Lalie, élève de CE1 / "Plongez en nos troubles"

Lalie, élève de CE1 / « Plongez en nos troubles »

L’école n’est pas adaptée aux enfants TDAH. Elle a été conçue davantage pour les profs que pour les élèves, et elle est composée d’enseignants qui ont très rarement un profil de TDAH. L’école est faite pour le plus grand nombre, cela ne me choque pas. Mais le problème est que l’on essaie d’obliger les TDAH à s’y adapter. La majorité y parvient très bien, mais un petit pourcentage n’y arrive pas, et plonge souvent dans la spirale de l’échec et de la souffrance.

Je ne dis pas qu’il faut changer l’école, très bien adaptée à la majorité des enfants – cela coûterait de toute façon trop cher -, mais il faudrait créer des écoles spéciales pour les 2 à 5% d’élèves qui n’arriveront jamais à s’intégrer dans une scolarité normale.
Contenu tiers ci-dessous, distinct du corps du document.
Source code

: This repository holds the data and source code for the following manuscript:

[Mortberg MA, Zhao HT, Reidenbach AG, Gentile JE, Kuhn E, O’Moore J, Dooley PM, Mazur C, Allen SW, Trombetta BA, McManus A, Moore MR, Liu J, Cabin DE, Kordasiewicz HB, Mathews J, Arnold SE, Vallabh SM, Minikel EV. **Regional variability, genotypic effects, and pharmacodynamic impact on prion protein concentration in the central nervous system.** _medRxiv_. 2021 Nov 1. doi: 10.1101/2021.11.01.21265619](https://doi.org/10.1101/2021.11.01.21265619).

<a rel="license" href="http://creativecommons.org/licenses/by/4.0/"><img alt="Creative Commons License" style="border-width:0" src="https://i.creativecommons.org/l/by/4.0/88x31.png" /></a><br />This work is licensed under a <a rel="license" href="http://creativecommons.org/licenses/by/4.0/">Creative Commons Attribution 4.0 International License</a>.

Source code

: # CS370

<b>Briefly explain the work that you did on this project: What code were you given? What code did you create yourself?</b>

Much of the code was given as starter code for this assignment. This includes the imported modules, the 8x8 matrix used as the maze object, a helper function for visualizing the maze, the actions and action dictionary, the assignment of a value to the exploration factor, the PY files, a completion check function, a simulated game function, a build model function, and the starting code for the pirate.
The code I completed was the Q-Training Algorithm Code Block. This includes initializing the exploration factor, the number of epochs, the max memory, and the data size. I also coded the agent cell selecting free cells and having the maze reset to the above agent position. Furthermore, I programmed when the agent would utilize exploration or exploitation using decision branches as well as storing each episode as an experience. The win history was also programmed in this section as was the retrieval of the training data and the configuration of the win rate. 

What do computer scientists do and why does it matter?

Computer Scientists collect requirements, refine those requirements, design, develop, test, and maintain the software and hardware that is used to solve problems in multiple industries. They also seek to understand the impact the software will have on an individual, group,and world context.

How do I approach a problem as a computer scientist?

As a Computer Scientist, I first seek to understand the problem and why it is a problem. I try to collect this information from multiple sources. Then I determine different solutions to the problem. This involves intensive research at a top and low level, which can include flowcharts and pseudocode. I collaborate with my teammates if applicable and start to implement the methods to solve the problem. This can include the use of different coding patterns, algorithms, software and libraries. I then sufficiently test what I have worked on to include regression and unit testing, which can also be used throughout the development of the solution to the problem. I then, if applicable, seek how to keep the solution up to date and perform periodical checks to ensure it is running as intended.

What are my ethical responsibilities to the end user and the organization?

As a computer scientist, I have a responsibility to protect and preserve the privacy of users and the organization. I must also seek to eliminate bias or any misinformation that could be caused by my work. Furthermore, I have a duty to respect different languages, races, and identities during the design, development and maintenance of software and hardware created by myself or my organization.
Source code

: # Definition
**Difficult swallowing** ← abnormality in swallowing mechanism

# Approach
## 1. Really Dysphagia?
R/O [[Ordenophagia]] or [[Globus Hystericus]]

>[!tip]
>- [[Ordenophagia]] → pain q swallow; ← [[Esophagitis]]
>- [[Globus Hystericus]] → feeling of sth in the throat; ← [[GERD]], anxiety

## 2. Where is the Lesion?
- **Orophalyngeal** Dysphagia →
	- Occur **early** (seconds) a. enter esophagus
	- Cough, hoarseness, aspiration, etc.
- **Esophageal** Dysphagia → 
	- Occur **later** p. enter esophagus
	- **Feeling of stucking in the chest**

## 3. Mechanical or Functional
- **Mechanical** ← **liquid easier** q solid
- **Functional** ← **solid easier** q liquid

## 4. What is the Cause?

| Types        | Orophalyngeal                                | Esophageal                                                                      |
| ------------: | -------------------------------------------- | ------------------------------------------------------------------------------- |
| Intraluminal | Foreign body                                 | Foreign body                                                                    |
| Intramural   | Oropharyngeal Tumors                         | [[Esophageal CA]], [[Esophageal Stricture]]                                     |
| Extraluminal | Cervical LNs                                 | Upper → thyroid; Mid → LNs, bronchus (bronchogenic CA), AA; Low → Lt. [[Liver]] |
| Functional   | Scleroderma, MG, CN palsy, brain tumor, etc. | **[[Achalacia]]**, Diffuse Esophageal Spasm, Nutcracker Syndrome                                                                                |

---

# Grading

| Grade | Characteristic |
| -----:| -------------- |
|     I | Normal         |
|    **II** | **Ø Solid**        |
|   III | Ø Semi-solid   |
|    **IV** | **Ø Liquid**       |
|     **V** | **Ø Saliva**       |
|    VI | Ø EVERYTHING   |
Pour ces enfants là, l’offre est nulle. Trop souvent, ils sont brisés à l’école, et le risque est pour eux d’être totalement détruits.

L’enseignement serait, dans ces écoles spécialisées, totalement différent et adapté aux aptitudes des enfants TDAH. Les cours seraient très brefs (pas plus de 20 minutes), très animés, avec des supports visuels forts (vidéos, photos…) et des débats. Les activités physiques auraient une place plus importante. Les classes auraient des effectifs réduits. Les exercices seraient adaptés, et il n’y aurait pas de devoirs à la maison, ou très peu. Dans l’idéal, la moitié des enseignants seraient eux-mêmes TDAH.

Une inclusion des enfants TDAH en milieu scolaire ordinaire ne serait donc pas possible, pour vous ?

Si l’on veut réaliser un enseignement destiné aux TDAH, il est tellement loin de celui des autres que ces derniers risquent d’en pâtir. Les enfants « normaux » ont besoin de routine (une souffrance pour les hyperactifs) et d’un cadre important. Dans un milieu scolaire classique, garder l’attention des zappeurs est très difficile – à moins d’être un prof captivant ou d’enseigner une discipline qui les intéresse. Alors qu’en réalité, il faut changer complètement la donne et adopter un enseignement radicalement différent.

Aujourd’hui, on sent que les enseignants ont été sensibilisés lors de leur formation, et savent identifier les enfants TDAH. Mais ils font ce qu’ils peuvent… Pour eux, gérer un tel trouble en classe est un enfer. Loin de moi l’idée de jeter la pierre aux profs. C’est la structure, l’Éducation nationale, qui ne fait rien.